A word of warning for those writing performance critical software. The .shift() method is not a proper queue implementation. It is O(n) rather than O(1), and will be slow for large queues.
Caleb Seadon almost 4 years

Dequeue is O(n) for this implementation. If you queue 5 items and then dequeue 1, the while loop will need to run through all 5 items pushing them into s2.
Yuki-Dreamer almost 4 years

The O(1) measurement is for every element in average. Because every element will be in/out for stack 1&2 only once.
Caleb Seadon almost 4 years

I was always taught that big O is for the worst case scenario as described here medium.com/omarelgabrys-blog/… . It's an assumption that items will be dequeued at the same rate as they are queued. It depends on the implementation scenario. Without knowing the implementation scenario I don't think you can make this assumption IMHO.
Yuki-Dreamer almost 4 years

Yes, you are right. For this specific operation, the time complexity is O(n). But let's put this into a real-world engineering environment. The reason to use or the value of using Queue is when you have multiple in&out operations for this data structure, like doing BFS, etc. In this case, measuring the average performance makes more sense. If you want to implement a definite O(1) solution, use LinkedList is good choice.
Javier Giovannini almost 4 years

Thanks @RudiKershaw, you're right. If there is need to implement a O(1) queue it can be built with a linked list.
kmiklas over 3 years

I wish all SO answers were this concise.
MortezaE over 3 years

tiny-queue: A simple FIFO queue implementation to avoid having to do shift() on an array, which is slow.
ggorlen almost 3 years

These are poor implementations. Don't use either one. Stacks should be nothing more than a wrapper on array push/pop, which is already optimal -- allocating custom Nodes is slower and more code. As for queues, yes, native array shift is (usually) O(n), but implementing a queue without a tail means pushes are O(n), totally defeating the purpose of writing your own.
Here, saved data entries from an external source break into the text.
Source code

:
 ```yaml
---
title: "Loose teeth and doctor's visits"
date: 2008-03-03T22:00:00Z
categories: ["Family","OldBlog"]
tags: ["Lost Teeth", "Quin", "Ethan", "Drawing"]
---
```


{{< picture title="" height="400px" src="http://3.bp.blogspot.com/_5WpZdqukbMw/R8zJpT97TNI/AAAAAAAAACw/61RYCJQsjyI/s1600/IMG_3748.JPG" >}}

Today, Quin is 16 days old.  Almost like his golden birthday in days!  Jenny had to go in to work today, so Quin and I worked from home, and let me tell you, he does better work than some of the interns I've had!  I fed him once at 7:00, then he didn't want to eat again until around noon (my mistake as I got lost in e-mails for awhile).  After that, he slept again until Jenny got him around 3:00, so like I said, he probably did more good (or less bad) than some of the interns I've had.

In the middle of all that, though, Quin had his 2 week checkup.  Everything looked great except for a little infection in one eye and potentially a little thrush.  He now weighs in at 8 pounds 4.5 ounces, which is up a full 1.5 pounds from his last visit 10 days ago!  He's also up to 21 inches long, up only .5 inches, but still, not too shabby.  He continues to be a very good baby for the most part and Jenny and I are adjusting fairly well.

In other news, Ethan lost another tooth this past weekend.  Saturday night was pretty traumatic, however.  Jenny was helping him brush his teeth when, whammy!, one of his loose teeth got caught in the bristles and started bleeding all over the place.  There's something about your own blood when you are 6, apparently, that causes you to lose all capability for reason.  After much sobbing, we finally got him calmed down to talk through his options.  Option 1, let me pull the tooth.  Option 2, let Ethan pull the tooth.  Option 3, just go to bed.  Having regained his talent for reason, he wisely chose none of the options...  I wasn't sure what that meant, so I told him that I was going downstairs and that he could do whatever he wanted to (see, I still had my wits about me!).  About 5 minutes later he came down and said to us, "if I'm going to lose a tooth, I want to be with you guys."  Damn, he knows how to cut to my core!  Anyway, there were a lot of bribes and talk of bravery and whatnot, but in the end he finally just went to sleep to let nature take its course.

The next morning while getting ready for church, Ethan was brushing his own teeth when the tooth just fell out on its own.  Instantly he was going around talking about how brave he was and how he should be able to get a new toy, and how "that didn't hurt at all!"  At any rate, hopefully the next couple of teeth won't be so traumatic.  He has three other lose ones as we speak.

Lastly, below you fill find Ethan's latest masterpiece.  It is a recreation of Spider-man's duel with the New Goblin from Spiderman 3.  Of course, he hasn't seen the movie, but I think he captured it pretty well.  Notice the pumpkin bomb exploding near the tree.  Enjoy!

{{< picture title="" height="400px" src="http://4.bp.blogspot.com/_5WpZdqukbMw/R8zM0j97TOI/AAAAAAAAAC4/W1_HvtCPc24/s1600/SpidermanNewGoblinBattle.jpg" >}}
Again, just use an array to implement a queue until the O(n) shift starts to hurt, then optimize with a Node implementation with a tail property as shown here.
forresthopkinsa almost 3 years

@Chev and now your link, too, is only available via wayback machine... Nietzsche would be proud
Chev almost 3 years

@forresthopkinsa Not sure what you mean. It's working for me. chevtek.io/9-javascript-tips-you-may-not-know/#stack
Chev almost 3 years

Oh, because an old comment has an old URL and you can't edit old comments. But the answer itself was edited with the correct URL lol.
forresthopkinsa almost 3 years

@Chev Aha, that makes sense. You should consider adding a redirect or something to unknown URLs so they don't just return ERR_CONNECTION_REFUSED :P
Chev almost 3 years

There actually is. It's an issue with SSL certificates and root domains and blah blah with Ghost Blog.